Scan the data below for the string "https". Show every line where it turns up.

══ Information ══

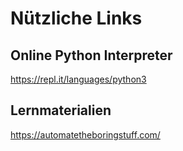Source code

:<!-- 
.. title: Python Kurs 2017
.. slug: links
.. date: 2017-03-06 20:03:02 UTC+01:00
.. tags: 
.. category: 
.. link: 
.. description: 
.. type: text
-->


# Nützliche Links


## Online Python Interpreter 

https://repl.it/languages/python3


## Lernmaterialien

https://automatetheboringstuff.com/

═══

■ **Exercise answer**:
https://repl.it/languages/python3
https://automatetheboringstuff.com/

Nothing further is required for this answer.